*Problem to work on*. Give the listing below again in full, exactly as written.

*Entries shown*.
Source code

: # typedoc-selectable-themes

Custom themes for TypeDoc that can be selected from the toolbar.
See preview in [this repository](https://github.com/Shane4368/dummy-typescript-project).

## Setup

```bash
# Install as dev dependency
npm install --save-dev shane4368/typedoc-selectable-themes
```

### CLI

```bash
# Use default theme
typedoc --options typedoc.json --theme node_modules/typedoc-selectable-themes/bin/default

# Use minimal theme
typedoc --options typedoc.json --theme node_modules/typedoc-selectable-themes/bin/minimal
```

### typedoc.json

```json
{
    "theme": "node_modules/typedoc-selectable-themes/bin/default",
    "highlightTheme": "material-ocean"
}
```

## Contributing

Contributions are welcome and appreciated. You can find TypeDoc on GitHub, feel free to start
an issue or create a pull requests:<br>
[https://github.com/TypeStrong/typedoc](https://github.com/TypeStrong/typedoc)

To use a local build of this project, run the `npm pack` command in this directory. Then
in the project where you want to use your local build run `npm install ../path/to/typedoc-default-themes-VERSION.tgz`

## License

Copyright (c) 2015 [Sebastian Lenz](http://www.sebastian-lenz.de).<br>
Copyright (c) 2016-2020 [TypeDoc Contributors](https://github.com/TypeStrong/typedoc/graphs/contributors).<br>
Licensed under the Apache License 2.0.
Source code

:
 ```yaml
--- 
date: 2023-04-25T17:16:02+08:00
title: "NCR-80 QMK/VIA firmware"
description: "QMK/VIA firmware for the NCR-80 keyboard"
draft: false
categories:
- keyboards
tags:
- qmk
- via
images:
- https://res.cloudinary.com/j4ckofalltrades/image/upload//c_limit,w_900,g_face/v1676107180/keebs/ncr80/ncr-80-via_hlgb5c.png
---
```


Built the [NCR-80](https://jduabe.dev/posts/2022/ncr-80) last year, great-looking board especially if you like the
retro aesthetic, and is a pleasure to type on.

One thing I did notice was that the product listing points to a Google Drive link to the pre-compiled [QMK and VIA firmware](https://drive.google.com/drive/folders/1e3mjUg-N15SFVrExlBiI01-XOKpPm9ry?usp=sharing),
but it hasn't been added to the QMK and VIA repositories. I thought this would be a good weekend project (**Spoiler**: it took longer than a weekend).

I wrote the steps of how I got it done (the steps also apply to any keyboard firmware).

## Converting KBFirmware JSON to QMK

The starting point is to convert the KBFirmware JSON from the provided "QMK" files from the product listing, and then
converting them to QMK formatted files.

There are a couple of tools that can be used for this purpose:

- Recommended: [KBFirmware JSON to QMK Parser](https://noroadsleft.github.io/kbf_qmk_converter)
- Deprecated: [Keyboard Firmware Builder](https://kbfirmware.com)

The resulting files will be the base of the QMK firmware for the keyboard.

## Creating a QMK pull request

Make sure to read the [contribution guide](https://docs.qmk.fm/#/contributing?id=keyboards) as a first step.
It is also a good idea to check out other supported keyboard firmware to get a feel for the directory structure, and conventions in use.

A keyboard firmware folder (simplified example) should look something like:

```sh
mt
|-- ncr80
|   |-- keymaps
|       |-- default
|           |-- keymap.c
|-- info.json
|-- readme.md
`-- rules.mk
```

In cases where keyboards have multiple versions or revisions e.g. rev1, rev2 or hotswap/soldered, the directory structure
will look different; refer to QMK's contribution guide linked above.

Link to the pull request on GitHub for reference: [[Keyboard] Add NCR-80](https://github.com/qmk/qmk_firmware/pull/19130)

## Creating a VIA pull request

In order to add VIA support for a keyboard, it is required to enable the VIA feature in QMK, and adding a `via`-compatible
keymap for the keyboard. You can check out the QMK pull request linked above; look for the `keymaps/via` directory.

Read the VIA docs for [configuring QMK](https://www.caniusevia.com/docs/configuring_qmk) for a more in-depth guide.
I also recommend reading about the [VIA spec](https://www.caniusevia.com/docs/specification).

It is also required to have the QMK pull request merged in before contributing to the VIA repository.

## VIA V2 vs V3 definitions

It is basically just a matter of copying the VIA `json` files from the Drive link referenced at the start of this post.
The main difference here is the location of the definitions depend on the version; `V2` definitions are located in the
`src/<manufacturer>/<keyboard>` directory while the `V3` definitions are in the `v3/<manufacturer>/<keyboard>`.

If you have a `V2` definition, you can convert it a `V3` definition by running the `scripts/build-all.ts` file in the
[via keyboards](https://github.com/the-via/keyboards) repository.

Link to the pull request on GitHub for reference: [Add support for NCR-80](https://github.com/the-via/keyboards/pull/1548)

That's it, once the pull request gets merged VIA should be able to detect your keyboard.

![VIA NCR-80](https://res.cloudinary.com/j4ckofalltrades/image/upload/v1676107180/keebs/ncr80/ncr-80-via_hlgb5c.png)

*Task result*.
Source code

: # typedoc-selectable-themes

Custom themes for TypeDoc that can be selected from the toolbar.
See preview in [this repository](https://github.com/Shane4368/dummy-typescript-project).

## Setup

```bash
# Install as dev dependency
npm install --save-dev shane4368/typedoc-selectable-themes
```

### CLI

```bash
# Use default theme
typedoc --options typedoc.json --theme node_modules/typedoc-selectable-themes/bin/default

# Use minimal theme
typedoc --options typedoc.json --theme node_modules/typedoc-selectable-themes/bin/minimal
```

### typedoc.json

```json
{
    "theme": "node_modules/typedoc-selectable-themes/bin/default",
    "highlightTheme": "material-ocean"
}
```

## Contributing

Contributions are welcome and appreciated. You can find TypeDoc on GitHub, feel free to start
an issue or create a pull requests:<br>
[https://github.com/TypeStrong/typedoc](https://github.com/TypeStrong/typedoc)

To use a local build of this project, run the `npm pack` command in this directory. Then
in the project where you want to use your local build run `npm install ../path/to/typedoc-default-themes-VERSION.tgz`

## License

Copyright (c) 2015 [Sebastian Lenz](http://www.sebastian-lenz.de).<br>
Copyright (c) 2016-2020 [TypeDoc Contributors](https://github.com/TypeStrong/typedoc/graphs/contributors).<br>
Licensed under the Apache License 2.0.
Source code

:
 ```yaml
--- 
date: 2023-04-25T17:16:02+08:00
title: "NCR-80 QMK/VIA firmware"
description: "QMK/VIA firmware for the NCR-80 keyboard"
draft: false
categories:
- keyboards
tags:
- qmk
- via
images:
- https://res.cloudinary.com/j4ckofalltrades/image/upload//c_limit,w_900,g_face/v1676107180/keebs/ncr80/ncr-80-via_hlgb5c.png
---
```


Built the [NCR-80](https://jduabe.dev/posts/2022/ncr-80) last year, great-looking board especially if you like the
retro aesthetic, and is a pleasure to type on.

One thing I did notice was that the product listing points to a Google Drive link to the pre-compiled [QMK and VIA firmware](https://drive.google.com/drive/folders/1e3mjUg-N15SFVrExlBiI01-XOKpPm9ry?usp=sharing),
but it hasn't been added to the QMK and VIA repositories. I thought this would be a good weekend project (**Spoiler**: it took longer than a weekend).

I wrote the steps of how I got it done (the steps also apply to any keyboard firmware).

## Converting KBFirmware JSON to QMK

The starting point is to convert the KBFirmware JSON from the provided "QMK" files from the product listing, and then
converting them to QMK formatted files.

There are a couple of tools that can be used for this purpose:

- Recommended: [KBFirmware JSON to QMK Parser](https://noroadsleft.github.io/kbf_qmk_converter)
- Deprecated: [Keyboard Firmware Builder](https://kbfirmware.com)

The resulting files will be the base of the QMK firmware for the keyboard.

## Creating a QMK pull request

Make sure to read the [contribution guide](https://docs.qmk.fm/#/contributing?id=keyboards) as a first step.
It is also a good idea to check out other supported keyboard firmware to get a feel for the directory structure, and conventions in use.

A keyboard firmware folder (simplified example) should look something like:

```sh
mt
|-- ncr80
|   |-- keymaps
|       |-- default
|           |-- keymap.c
|-- info.json
|-- readme.md
`-- rules.mk
```

In cases where keyboards have multiple versions or revisions e.g. rev1, rev2 or hotswap/soldered, the directory structure
will look different; refer to QMK's contribution guide linked above.

Link to the pull request on GitHub for reference: [[Keyboard] Add NCR-80](https://github.com/qmk/qmk_firmware/pull/19130)

## Creating a VIA pull request

In order to add VIA support for a keyboard, it is required to enable the VIA feature in QMK, and adding a `via`-compatible
keymap for the keyboard. You can check out the QMK pull request linked above; look for the `keymaps/via` directory.

Read the VIA docs for [configuring QMK](https://www.caniusevia.com/docs/configuring_qmk) for a more in-depth guide.
I also recommend reading about the [VIA spec](https://www.caniusevia.com/docs/specification).

It is also required to have the QMK pull request merged in before contributing to the VIA repository.

## VIA V2 vs V3 definitions

It is basically just a matter of copying the VIA `json` files from the Drive link referenced at the start of this post.
The main difference here is the location of the definitions depend on the version; `V2` definitions are located in the
`src/<manufacturer>/<keyboard>` directory while the `V3` definitions are in the `v3/<manufacturer>/<keyboard>`.

If you have a `V2` definition, you can convert it a `V3` definition by running the `scripts/build-all.ts` file in the
[via keyboards](https://github.com/the-via/keyboards) repository.

Link to the pull request on GitHub for reference: [Add support for NCR-80](https://github.com/the-via/keyboards/pull/1548)

That's it, once the pull request gets merged VIA should be able to detect your keyboard.

![VIA NCR-80](https://res.cloudinary.com/j4ckofalltrades/image/upload/v1676107180/keebs/ncr80/ncr-80-via_hlgb5c.png)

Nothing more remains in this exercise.